→ **Exercise brief**: Two lines in the data below mark the range: the one with "<td> 20个/单个实例</td>" and the one with "## Overview". Return both, along with every line between them, exactly.

Saved entries:
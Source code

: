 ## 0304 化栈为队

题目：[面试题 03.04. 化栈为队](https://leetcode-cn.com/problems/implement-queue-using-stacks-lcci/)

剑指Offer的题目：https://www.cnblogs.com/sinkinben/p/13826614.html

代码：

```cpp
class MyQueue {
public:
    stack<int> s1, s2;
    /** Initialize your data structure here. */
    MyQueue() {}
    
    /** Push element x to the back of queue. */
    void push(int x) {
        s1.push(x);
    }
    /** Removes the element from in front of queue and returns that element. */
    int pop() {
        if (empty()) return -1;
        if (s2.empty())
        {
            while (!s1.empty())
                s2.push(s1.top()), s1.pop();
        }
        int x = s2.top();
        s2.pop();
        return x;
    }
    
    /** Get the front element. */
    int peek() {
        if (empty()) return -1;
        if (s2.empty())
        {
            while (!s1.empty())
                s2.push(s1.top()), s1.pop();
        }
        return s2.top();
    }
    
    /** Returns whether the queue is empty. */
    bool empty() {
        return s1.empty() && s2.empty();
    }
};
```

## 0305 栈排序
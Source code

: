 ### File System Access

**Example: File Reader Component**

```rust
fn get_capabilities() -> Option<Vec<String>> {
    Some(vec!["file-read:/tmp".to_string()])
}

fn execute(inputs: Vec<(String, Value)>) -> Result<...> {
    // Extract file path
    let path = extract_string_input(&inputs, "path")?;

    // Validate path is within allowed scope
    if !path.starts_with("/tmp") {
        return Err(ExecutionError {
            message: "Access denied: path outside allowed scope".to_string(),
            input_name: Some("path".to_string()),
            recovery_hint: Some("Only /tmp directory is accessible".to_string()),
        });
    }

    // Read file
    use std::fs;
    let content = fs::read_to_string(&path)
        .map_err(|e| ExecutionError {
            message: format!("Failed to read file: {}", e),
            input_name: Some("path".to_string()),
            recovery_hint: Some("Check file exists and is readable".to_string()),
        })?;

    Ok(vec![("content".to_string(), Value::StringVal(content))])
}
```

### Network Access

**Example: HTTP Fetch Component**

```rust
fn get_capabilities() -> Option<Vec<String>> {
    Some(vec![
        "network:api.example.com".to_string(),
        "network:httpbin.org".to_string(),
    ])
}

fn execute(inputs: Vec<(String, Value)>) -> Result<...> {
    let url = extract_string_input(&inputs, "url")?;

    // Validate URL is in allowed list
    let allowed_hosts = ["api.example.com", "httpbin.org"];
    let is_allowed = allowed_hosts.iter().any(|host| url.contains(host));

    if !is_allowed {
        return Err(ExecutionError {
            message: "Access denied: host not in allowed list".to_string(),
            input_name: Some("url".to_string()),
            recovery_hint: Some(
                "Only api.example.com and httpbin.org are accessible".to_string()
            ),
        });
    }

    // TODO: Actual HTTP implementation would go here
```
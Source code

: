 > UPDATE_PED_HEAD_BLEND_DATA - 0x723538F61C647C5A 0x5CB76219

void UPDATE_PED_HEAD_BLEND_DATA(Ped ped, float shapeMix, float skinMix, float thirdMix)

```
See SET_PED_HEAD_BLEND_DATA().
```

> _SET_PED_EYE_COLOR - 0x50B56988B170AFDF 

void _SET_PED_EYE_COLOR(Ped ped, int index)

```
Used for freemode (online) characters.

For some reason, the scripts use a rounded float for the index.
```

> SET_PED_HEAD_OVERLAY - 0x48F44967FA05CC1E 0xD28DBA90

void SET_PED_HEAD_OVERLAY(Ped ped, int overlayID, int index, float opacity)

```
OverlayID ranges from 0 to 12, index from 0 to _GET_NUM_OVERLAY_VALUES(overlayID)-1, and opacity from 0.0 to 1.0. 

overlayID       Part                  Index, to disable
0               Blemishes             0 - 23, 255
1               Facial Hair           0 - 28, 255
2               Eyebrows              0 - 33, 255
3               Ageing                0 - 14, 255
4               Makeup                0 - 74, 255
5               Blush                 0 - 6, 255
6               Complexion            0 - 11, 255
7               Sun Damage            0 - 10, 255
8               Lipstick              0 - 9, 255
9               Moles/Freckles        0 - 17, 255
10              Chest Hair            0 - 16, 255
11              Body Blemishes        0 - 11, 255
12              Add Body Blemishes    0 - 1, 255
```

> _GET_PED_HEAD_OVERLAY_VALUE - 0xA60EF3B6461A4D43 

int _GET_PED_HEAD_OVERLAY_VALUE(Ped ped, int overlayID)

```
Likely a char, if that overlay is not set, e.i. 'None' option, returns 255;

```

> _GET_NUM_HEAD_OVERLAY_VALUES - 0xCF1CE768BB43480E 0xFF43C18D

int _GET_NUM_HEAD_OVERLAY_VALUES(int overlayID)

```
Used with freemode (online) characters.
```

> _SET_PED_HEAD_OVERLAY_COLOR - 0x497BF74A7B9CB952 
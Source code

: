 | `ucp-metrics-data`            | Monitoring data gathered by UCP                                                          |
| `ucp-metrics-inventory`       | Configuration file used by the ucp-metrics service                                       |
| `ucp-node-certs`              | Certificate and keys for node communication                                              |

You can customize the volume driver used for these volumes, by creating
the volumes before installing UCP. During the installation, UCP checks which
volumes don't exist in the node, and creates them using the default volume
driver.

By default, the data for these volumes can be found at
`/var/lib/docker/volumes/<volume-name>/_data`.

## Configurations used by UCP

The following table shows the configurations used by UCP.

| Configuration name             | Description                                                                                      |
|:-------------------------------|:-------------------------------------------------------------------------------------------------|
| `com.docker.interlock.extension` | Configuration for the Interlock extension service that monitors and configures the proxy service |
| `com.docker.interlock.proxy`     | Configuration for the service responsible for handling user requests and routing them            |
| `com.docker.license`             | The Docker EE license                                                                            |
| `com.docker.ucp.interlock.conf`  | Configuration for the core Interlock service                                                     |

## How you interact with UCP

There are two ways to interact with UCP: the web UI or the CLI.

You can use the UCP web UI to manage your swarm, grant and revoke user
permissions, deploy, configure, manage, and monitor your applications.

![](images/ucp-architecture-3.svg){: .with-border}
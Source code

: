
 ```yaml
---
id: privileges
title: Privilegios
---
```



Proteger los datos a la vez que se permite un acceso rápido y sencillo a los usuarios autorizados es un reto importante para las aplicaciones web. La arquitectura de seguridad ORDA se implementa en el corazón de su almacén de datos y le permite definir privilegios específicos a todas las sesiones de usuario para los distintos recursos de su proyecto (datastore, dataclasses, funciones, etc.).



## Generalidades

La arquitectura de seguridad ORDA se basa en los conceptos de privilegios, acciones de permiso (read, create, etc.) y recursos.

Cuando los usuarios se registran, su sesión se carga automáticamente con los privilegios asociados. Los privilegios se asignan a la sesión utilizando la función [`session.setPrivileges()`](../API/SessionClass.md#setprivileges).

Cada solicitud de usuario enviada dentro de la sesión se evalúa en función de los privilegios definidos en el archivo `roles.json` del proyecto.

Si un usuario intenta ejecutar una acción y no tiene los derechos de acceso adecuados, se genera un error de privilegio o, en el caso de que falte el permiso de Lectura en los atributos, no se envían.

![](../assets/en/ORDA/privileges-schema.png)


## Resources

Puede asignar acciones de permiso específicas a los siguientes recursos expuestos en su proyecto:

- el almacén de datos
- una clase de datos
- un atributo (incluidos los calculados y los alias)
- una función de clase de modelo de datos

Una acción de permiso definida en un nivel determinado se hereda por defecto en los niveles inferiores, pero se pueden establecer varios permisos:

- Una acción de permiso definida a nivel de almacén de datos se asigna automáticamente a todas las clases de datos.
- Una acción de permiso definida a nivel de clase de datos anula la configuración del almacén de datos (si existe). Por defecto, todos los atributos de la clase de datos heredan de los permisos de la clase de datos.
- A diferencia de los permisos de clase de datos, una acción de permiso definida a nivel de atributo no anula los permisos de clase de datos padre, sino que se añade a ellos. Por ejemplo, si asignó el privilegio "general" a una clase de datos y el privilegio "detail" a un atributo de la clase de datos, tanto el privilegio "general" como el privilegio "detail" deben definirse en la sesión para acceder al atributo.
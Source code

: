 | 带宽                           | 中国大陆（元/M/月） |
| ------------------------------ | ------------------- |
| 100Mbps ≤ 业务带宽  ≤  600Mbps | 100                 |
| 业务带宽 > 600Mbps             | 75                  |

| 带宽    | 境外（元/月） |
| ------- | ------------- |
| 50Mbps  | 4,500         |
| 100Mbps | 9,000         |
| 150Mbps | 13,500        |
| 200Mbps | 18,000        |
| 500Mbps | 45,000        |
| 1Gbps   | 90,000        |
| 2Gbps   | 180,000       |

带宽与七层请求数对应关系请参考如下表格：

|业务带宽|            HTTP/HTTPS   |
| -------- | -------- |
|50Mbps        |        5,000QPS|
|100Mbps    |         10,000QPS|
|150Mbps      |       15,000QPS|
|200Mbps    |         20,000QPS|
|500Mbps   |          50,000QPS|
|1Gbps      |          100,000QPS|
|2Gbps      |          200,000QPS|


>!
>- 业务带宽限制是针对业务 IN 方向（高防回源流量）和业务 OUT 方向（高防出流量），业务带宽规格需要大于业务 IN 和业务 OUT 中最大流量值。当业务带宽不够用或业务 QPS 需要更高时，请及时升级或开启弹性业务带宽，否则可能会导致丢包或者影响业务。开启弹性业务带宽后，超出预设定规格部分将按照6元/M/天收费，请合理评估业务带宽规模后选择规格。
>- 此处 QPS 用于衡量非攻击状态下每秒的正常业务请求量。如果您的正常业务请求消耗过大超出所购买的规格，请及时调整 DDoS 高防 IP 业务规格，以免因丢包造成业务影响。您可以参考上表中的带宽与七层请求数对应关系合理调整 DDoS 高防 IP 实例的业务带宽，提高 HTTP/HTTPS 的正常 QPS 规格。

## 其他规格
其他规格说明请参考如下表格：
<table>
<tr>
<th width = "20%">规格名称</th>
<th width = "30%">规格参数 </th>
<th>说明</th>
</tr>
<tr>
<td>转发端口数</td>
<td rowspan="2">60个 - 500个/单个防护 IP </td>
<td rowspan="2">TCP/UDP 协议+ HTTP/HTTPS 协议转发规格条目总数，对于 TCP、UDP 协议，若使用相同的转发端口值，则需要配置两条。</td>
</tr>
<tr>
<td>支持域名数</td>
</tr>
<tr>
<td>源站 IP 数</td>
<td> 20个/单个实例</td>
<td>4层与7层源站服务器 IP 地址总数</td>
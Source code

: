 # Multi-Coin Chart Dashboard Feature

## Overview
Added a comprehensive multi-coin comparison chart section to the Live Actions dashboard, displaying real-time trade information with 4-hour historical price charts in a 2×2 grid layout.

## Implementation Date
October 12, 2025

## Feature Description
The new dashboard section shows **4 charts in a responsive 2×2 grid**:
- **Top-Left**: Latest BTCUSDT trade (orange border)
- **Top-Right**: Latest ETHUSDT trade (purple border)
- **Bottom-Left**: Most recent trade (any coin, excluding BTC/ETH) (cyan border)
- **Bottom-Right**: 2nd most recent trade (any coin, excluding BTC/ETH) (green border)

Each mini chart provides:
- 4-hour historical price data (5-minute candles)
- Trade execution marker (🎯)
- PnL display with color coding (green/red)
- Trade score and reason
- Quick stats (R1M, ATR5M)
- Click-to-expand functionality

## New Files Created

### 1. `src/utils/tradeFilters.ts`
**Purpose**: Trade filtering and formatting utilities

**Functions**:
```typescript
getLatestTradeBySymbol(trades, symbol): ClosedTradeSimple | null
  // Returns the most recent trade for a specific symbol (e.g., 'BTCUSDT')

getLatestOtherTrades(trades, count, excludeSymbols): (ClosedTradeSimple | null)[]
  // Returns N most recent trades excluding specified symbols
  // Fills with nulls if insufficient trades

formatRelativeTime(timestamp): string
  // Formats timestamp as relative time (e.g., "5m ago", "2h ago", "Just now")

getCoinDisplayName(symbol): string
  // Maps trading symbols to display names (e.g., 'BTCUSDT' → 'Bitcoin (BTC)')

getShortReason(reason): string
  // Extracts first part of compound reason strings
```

→ **Answer space**:
<td> 20个/单个实例</td>
<td>4层与7层源站服务器 IP 地址总数</td>
Source code

: # Multi-Coin Chart Dashboard Feature

## Overview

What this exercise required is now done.